本来注連縄は左縒りに編む事によって不浄なものを祓ったり清めたりする力を発揮する、一種の結界の様な役割を持っている。場所によっては逆向きに編む事もあるらしいがそれもまた神聖な意味があるそうだった。しかしその注連縄は左縒りの物と右縒りの物を丁度鳥居の真ん中で強引に結び付けられていた。更にそこから垂れている筈の紙垂は火で焙られたかの様に焼け焦げており、綺麗な形で残っている紙垂は一つも無かった。
「どうなってンだこれ……」
「し、注連縄は結界を表してる……入って来ない様にっていう阻む結界なの。それなのに向きが反対のを結び合わせるなんて……そ、それに紙垂もこれじゃあ……」
「……何を意味してるンだ?」
「多分だけど……こっちと向こうの世界を繋げようとしてるんだと思う。岡山にあった『境界』よりも危ないかも……」
『境界』よりも危険であるというのは納得が出来た。本来神聖な意味を持つ物を意図的に穢し、更に逆の意味になる様に細工をするという事は即ち、その神聖な力を真逆の呪力へと変換するという意味なのだ。『コトリバコ』の底に隠されていた四隅を燃やされた祝詞もそれによって作られた物だった。あれと全く同じ手法が目の前の鳥居に使われていたのである。
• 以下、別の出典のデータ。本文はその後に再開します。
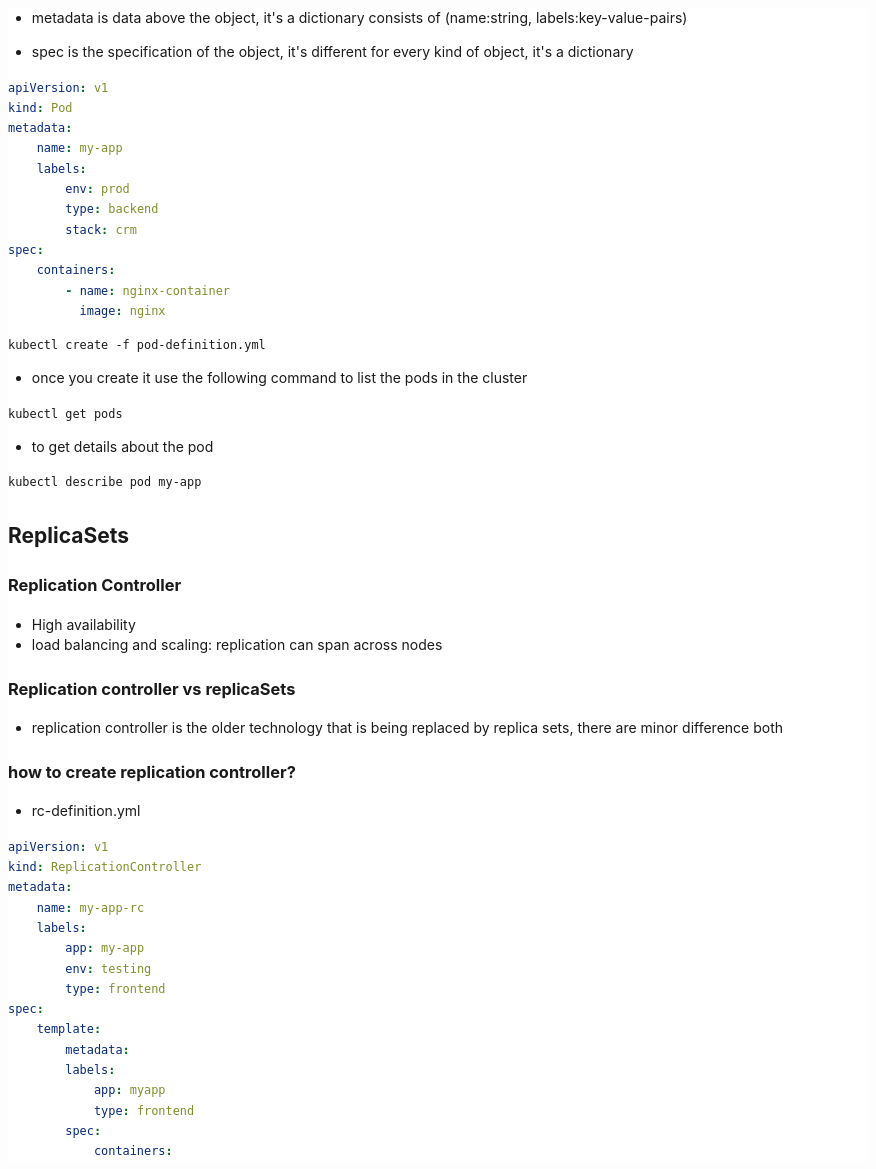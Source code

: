 - metadata is data above the object, it's a dictionary consists of (name:string, labels:key-value-pairs)

- spec is the specification of the object, it's different for every kind of object, it's a dictionary

``` YAML
apiVersion: v1
kind: Pod
metadata:
    name: my-app
    labels:
        env: prod
        type: backend
        stack: crm
spec:
    containers:
        - name: nginx-container
          image: nginx
```

```
kubectl create -f pod-definition.yml
```

- once you create it use the following command to list the pods in the cluster

```
kubectl get pods
```

- to get details about the pod

```
kubectl describe pod my-app
```

## ReplicaSets

### Replication Controller

- High availability
- load balancing and scaling: replication can span across nodes

### Replication controller vs replicaSets

- replication controller is the older technology that is being replaced by replica sets, there are minor difference both

### how to create replication controller?
- rc-definition.yml
``` YAML
apiVersion: v1
kind: ReplicationController
metadata:
    name: my-app-rc
    labels:
        app: my-app
        env: testing
        type: frontend
spec:
    template:
        metadata:  
        labels:
            app: myapp
            type: frontend
        spec:
            containers:
```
「じゃあアイツらは、これを使ってこっちに来たって事か……」
「でもあの人達は生きてる人なんじゃないの? 三瀬川さん、そう言ってたよ……?」
「そこが引っ掛かるな……異常性を持ってる訳でもなく死者でもないンだとしたら、彼らはどこから来た存在なンだ?」
もしも彼らが死後の世界からやってきた者なのだとしたら、何故彼らが日奉一族を狙うのかが分からなかった。日奉の使命はあくまで怪異や異常存在の封印であり、殺害ではない。つまり対処した存在は大抵が封印先の空間で生きているのだ。賽の言う通り彼らが生者なのだとしたら、何故その異常性を使ってこないのかという疑問があった。
「ど、どうするの? ここ、危なそう……」
「行くしかねェ。教授の調べが正しいなら、あの少年の本体はここだ」
何か危険な香りがしたため鳥居の下は潜らずに横を通り抜けて家の方へと向かった。しかし鳥居を通り過ぎた瞬間、突然複数の人間によるものと思われる笑い声が一斉に聞こえ始めた。周囲を見回してみたもののどこにも人影は無く、声がどこから発されているのか位置が掴めなかった。ここはもう彼らの領域という事なのだろう。
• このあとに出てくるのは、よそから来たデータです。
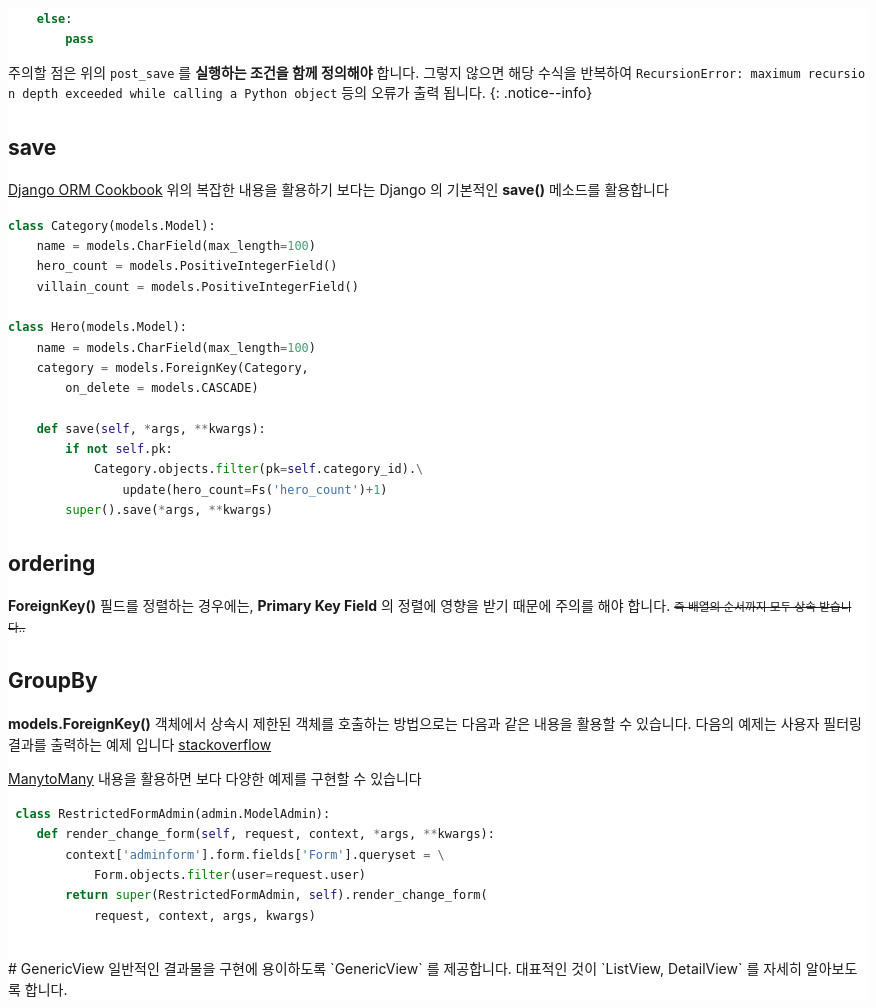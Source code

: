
 ```python
    else:
        pass
```

주의할 점은 위의 `post_save` 를 **실행하는 조건을 함께 정의해야** 합니다. 그렇지 않으면 해당 수식을 반복하여 `RecursionError: maximum recursion depth exceeded while calling a Python object` 등의 오류가 출력 됩니다.
{: .notice--info} 

## **save**
[Django ORM Cookbook](https://django-orm-cookbook-ko.readthedocs.io/en/latest/update_denormalized_fields.html?highlight=signals) 위의 복잡한 내용을 활용하기 보다는 Django 의 기본적인 **save()** 메소드를 활용합니다

```python
class Category(models.Model):
    name = models.CharField(max_length=100)
    hero_count = models.PositiveIntegerField()
    villain_count = models.PositiveIntegerField()

class Hero(models.Model):
    name = models.CharField(max_length=100)
    category = models.ForeignKey(Category, 
        on_delete = models.CASCADE)

    def save(self, *args, **kwargs):
        if not self.pk:
            Category.objects.filter(pk=self.category_id).\
                update(hero_count=Fs('hero_count')+1)
        super().save(*args, **kwargs)
```

## **ordering**
**ForeignKey()** 필드를 정렬하는 경우에는, **Primary Key Field** 의 정렬에 영향을 받기 때문에 주의를 해야 합니다. <small><strike>즉 배열의 순서까지 모두 상속 받습니다..</strike></small>

## **GroupBy**
**models.ForeignKey()** 객체에서 상속시 제한된 객체를 호출하는 방법으로는 다음과 같은 내용을 활용할 수 있습니다. 다음의 예제는 사용자 필터링 결과를 출력하는 예제 입니다 [stackoverflow](https://stackoverflow.com/questions/44036138/django-admin-limiting-foreignkey-fields-choices#)

[ManytoMany](https://www.revsys.com/tidbits/tips-using-djangos-manytomanyfield/) 내용을 활용하면 보다 다양한 예제를 구현할 수 있습니다
```python
 class RestrictedFormAdmin(admin.ModelAdmin):
    def render_change_form(self, request, context, *args, **kwargs):
        context['adminform'].form.fields['Form'].queryset = \
            Form.objects.filter(user=request.user)
        return super(RestrictedFormAdmin, self).render_change_form(
            request, context, args, kwargs) 
```

<br/>
# GenericView
일반적인 결과물을 구현에 용이하도록 `GenericView` 를 제공합니다. 대표적인 것이 `ListView, DetailView` 를 자세히 알아보도록 합니다.
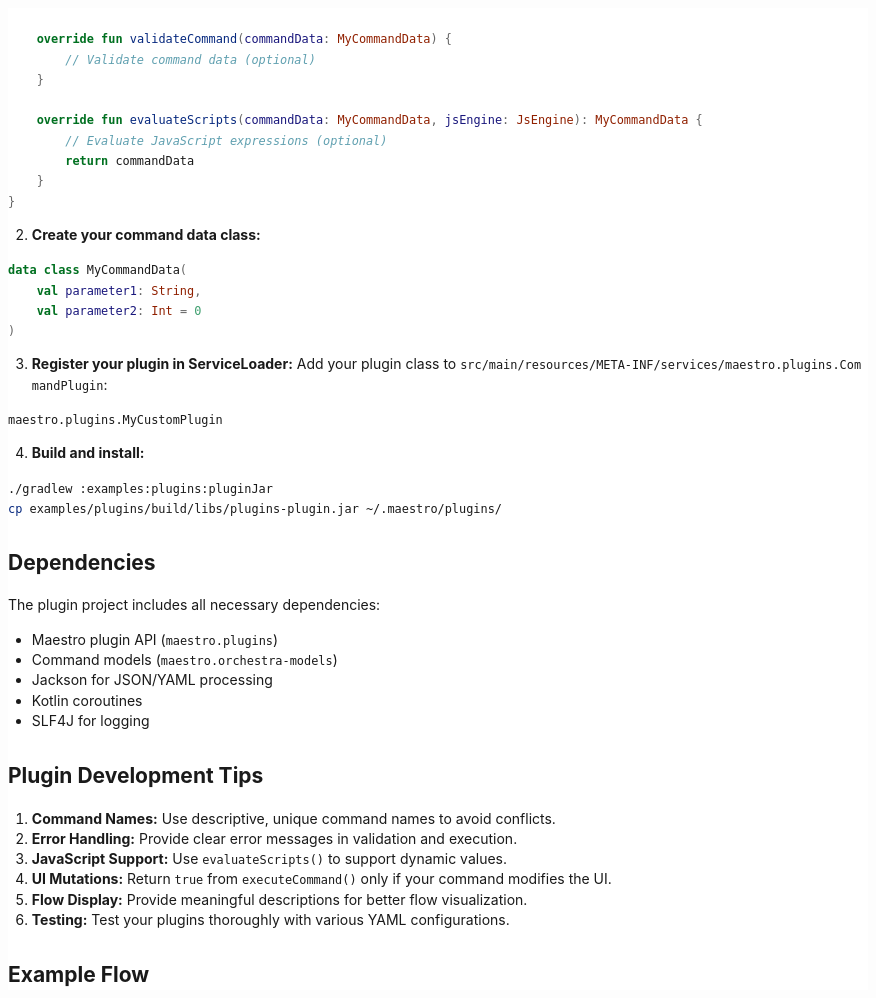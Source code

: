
 ```kotlin

    override fun validateCommand(commandData: MyCommandData) {
        // Validate command data (optional)
    }

    override fun evaluateScripts(commandData: MyCommandData, jsEngine: JsEngine): MyCommandData {
        // Evaluate JavaScript expressions (optional)
        return commandData
    }
}
```

2. **Create your command data class:**

```kotlin
data class MyCommandData(
    val parameter1: String,
    val parameter2: Int = 0
)
```

3. **Register your plugin in ServiceLoader:**
   Add your plugin class to `src/main/resources/META-INF/services/maestro.plugins.CommandPlugin`:

```
maestro.plugins.MyCustomPlugin
```

4. **Build and install:**

```bash
./gradlew :examples:plugins:pluginJar
cp examples/plugins/build/libs/plugins-plugin.jar ~/.maestro/plugins/
```

## Dependencies

The plugin project includes all necessary dependencies:

- Maestro plugin API (`maestro.plugins`)
- Command models (`maestro.orchestra-models`)
- Jackson for JSON/YAML processing
- Kotlin coroutines
- SLF4J for logging

## Plugin Development Tips

1. **Command Names:** Use descriptive, unique command names to avoid conflicts.
2. **Error Handling:** Provide clear error messages in validation and execution.
3. **JavaScript Support:** Use `evaluateScripts()` to support dynamic values.
4. **UI Mutations:** Return `true` from `executeCommand()` only if your command modifies the UI.
5. **Flow Display:** Provide meaningful descriptions for better flow visualization.
6. **Testing:** Test your plugins thoroughly with various YAML configurations.

## Example Flow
「ハイユヌカーナス ゆがたい話ぬ 出きょすよ ハイユヌカーナス」
家屋の中から歌が聞こえてくる。大声で歌っているという風ではないにも関わらず、その声ははっきりと耳へと届き、ますます笑い声が大きくなっていった。
「時間が無い、急ごう」
「うん……!」
玄関前に立ち呼吸を整えると引き戸を開け放った。
廊下に立っている女はケラケラケラケラと笑っていた。